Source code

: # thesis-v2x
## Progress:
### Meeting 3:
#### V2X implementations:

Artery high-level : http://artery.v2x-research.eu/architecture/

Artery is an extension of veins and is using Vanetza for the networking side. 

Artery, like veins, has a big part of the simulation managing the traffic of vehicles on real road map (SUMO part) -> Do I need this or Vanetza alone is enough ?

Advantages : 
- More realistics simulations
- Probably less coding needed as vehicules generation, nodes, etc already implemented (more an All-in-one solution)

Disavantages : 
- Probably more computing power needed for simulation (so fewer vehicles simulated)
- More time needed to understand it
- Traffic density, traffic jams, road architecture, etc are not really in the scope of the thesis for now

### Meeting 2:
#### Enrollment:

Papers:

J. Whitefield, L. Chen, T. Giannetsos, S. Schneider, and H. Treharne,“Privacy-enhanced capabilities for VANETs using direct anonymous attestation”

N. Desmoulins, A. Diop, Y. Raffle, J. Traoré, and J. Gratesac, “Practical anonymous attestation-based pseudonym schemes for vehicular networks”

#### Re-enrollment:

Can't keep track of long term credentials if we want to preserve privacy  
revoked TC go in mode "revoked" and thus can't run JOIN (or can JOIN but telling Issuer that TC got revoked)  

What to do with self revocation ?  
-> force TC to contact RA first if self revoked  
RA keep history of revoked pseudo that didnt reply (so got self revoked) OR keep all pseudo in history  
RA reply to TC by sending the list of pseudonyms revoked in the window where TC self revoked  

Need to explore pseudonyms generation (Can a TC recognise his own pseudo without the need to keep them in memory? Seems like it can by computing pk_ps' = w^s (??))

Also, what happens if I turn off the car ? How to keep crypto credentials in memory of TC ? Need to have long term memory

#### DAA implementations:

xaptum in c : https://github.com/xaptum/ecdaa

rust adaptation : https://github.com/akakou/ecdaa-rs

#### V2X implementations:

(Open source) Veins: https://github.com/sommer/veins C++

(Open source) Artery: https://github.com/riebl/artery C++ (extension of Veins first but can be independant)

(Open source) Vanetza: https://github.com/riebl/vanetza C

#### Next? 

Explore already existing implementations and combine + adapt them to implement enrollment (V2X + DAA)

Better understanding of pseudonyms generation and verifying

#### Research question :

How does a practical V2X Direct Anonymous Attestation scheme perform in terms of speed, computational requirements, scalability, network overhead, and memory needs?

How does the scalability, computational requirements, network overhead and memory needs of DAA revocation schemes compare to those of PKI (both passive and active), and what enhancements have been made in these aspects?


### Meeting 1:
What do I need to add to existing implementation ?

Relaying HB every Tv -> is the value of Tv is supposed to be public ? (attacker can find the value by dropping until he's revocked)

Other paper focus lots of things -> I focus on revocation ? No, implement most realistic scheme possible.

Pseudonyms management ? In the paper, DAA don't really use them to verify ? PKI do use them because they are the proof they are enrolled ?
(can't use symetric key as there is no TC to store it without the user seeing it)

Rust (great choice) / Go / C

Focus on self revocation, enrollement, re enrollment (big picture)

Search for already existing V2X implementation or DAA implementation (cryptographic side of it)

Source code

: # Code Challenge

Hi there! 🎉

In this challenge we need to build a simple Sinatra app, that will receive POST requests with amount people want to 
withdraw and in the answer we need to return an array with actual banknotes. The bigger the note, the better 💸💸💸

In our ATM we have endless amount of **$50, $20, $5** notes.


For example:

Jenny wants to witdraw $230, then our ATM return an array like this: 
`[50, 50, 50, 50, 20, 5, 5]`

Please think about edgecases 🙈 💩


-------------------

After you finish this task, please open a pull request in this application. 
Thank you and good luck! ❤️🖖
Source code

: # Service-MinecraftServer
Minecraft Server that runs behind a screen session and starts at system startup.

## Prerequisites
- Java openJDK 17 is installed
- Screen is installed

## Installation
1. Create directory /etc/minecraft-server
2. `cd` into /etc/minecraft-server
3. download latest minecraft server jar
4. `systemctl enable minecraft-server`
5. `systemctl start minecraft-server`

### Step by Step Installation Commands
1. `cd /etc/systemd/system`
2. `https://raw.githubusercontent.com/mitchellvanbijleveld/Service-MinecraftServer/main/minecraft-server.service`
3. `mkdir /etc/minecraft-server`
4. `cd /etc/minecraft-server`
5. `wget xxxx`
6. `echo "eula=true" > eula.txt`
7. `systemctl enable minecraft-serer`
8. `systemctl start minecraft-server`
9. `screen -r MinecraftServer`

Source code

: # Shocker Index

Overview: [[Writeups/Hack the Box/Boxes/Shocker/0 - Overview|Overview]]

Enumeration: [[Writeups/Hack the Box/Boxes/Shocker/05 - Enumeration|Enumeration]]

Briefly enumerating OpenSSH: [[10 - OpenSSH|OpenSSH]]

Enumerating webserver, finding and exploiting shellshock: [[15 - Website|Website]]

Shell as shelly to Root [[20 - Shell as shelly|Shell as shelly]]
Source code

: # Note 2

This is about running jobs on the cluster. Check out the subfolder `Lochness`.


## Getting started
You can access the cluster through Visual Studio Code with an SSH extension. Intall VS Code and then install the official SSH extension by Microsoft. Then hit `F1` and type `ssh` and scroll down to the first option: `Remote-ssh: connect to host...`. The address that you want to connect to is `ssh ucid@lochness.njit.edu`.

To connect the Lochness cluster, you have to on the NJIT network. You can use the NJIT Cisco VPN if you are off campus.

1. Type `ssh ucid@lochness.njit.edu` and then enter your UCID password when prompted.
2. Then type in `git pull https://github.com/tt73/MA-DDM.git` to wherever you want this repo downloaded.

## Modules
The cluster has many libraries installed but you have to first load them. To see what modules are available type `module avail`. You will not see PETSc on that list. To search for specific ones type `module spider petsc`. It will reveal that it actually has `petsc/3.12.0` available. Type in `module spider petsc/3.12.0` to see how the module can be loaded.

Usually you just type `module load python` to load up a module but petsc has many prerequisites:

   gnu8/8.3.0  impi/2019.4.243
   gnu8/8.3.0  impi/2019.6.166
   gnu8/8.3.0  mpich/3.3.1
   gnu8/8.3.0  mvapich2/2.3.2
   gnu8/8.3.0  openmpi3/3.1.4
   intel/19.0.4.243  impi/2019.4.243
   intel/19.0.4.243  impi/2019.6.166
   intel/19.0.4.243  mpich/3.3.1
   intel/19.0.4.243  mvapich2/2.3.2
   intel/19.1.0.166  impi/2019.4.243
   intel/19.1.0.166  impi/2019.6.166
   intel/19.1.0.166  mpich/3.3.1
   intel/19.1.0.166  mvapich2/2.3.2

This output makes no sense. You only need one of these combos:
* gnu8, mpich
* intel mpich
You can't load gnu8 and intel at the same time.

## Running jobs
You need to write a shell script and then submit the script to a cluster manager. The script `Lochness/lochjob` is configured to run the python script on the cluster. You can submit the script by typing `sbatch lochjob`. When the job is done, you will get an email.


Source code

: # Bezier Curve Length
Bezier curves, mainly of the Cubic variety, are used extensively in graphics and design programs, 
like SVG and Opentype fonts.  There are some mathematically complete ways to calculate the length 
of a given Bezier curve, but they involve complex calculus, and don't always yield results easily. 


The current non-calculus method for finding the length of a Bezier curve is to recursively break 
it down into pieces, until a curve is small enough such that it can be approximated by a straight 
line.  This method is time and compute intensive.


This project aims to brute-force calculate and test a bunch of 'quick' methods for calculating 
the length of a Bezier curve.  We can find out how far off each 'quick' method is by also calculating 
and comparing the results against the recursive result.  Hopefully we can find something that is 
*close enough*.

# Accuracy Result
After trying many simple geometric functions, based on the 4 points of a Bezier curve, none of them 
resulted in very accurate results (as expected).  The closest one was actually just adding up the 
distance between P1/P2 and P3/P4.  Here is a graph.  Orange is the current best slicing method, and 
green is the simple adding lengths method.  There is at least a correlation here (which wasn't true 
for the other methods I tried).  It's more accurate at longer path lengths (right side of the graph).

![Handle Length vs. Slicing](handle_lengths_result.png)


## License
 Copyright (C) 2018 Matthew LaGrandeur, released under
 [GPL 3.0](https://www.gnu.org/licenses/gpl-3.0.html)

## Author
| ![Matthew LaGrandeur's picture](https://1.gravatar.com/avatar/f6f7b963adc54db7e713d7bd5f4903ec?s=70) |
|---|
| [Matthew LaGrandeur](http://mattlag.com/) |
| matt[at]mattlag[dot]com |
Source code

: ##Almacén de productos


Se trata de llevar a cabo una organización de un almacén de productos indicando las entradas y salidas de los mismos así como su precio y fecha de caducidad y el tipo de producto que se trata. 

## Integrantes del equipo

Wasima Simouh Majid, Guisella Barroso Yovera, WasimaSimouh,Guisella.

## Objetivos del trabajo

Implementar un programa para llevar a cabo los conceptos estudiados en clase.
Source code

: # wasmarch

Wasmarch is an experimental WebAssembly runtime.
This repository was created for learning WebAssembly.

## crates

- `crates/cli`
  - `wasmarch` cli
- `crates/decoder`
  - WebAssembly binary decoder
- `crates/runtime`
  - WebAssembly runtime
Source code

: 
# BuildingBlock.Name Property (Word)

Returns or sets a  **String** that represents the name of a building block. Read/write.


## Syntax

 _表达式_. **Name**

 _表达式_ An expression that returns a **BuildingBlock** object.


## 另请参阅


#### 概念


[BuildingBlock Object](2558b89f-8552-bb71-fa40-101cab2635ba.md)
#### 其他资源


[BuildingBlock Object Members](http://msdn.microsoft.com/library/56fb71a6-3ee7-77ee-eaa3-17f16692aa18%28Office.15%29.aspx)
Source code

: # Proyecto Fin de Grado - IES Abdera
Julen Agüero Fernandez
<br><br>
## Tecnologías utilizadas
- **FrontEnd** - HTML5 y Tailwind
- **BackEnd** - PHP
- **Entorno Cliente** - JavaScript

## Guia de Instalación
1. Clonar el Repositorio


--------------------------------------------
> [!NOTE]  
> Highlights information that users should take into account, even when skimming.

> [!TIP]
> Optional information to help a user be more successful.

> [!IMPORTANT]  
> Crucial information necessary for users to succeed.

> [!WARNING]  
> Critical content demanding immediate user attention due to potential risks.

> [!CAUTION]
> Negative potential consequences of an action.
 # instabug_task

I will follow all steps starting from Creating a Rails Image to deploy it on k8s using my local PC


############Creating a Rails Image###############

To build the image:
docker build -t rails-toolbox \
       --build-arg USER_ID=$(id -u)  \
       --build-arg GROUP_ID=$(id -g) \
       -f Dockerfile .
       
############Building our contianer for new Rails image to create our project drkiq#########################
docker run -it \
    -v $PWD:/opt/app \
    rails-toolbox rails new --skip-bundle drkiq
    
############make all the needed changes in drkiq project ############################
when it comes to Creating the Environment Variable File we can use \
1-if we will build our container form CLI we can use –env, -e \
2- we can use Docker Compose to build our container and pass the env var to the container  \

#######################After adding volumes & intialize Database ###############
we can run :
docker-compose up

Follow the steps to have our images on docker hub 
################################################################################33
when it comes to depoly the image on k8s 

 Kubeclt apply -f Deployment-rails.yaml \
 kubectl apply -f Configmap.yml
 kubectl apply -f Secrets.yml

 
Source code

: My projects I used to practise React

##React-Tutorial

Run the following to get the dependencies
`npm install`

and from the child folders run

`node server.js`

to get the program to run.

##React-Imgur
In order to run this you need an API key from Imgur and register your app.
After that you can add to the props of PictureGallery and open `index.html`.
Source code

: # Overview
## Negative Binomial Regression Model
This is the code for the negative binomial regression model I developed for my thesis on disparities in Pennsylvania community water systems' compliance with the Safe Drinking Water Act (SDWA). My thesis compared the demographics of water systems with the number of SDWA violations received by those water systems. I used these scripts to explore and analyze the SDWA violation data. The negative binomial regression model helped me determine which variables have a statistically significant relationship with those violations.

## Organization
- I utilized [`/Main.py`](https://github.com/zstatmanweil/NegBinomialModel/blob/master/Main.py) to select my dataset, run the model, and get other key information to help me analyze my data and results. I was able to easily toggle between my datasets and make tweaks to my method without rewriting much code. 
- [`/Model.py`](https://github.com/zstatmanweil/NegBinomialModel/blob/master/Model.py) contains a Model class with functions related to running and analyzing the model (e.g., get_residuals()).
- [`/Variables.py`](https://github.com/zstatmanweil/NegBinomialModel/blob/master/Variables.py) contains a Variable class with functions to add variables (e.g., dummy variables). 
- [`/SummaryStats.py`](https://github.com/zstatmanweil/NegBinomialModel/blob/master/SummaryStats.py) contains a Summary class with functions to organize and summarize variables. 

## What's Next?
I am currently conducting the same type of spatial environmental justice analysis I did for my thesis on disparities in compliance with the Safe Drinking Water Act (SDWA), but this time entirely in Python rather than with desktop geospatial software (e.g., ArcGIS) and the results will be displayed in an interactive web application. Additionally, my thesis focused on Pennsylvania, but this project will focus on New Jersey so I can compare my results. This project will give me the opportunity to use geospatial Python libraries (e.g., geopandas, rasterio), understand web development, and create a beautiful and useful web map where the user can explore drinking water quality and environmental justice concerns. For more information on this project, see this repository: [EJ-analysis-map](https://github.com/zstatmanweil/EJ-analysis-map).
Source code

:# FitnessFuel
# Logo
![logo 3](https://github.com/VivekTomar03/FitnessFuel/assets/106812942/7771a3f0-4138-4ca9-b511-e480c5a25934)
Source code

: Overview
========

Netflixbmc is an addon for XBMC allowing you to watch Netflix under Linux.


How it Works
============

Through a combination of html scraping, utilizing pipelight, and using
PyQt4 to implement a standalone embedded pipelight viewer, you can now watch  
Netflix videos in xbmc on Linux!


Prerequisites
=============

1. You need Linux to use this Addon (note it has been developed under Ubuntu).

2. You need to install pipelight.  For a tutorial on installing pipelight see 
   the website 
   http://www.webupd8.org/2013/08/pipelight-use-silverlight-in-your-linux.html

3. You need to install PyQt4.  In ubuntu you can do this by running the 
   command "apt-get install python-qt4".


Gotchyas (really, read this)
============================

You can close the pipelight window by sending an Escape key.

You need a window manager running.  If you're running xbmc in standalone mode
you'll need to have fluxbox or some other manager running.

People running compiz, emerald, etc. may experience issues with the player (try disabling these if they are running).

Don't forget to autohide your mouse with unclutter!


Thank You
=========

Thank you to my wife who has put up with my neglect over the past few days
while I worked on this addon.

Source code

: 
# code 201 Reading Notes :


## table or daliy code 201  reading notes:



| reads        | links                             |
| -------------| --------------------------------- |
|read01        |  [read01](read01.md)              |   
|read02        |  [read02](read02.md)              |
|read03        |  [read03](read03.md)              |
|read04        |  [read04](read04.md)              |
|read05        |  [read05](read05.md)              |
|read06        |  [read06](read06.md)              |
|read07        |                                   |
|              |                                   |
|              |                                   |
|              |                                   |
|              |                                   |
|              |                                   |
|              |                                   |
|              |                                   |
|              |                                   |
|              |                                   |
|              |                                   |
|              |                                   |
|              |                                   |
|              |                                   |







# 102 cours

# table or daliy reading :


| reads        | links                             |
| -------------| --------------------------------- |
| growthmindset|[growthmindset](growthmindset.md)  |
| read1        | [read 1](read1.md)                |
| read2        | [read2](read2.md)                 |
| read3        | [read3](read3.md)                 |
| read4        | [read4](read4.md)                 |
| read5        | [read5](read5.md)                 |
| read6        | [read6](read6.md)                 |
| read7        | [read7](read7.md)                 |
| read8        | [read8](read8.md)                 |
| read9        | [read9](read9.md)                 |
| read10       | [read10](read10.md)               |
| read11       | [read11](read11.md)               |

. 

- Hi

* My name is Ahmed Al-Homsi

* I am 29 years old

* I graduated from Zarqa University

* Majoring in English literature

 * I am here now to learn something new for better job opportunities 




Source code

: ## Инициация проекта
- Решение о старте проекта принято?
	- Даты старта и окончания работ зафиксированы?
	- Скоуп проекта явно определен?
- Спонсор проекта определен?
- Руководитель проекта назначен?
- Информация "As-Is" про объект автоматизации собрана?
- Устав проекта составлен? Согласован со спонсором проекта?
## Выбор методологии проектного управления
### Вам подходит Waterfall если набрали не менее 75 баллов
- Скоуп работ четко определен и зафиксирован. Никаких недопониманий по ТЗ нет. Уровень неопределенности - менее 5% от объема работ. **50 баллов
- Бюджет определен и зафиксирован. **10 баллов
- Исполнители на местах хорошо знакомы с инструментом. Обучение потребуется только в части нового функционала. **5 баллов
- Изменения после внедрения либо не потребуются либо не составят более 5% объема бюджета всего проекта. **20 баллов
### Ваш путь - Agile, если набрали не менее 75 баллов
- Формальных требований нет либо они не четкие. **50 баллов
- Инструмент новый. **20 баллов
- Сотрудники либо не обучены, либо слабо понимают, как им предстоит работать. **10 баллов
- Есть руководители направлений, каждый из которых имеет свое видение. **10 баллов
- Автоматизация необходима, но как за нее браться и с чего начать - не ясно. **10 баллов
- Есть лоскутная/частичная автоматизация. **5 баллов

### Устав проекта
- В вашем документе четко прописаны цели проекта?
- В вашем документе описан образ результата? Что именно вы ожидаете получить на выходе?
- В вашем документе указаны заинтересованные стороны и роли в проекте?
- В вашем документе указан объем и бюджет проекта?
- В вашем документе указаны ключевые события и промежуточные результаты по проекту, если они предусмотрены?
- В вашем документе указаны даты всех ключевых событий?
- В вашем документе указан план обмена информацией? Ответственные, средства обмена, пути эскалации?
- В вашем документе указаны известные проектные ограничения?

* **Task**
Check each line above for the string "blob" and copy the ones that have it.

* **Your solution**
- I utilized [`/Main.py`](https://github.com/zstatmanweil/NegBinomialModel/blob/master/Main.py) to select my dataset, run the model, and get other key information to help me analyze my data and results. I was able to easily toggle between my datasets and make tweaks to my method without rewriting much code. 
- [`/Model.py`](https://github.com/zstatmanweil/NegBinomialModel/blob/master/Model.py) contains a Model class with functions related to running and analyzing the model (e.g., get_residuals()).
- [`/Variables.py`](https://github.com/zstatmanweil/NegBinomialModel/blob/master/Variables.py) contains a Variable class with functions to add variables (e.g., dummy variables). 
- [`/SummaryStats.py`](https://github.com/zstatmanweil/NegBinomialModel/blob/master/SummaryStats.py) contains a Summary class with functions to organize and summarize variables. 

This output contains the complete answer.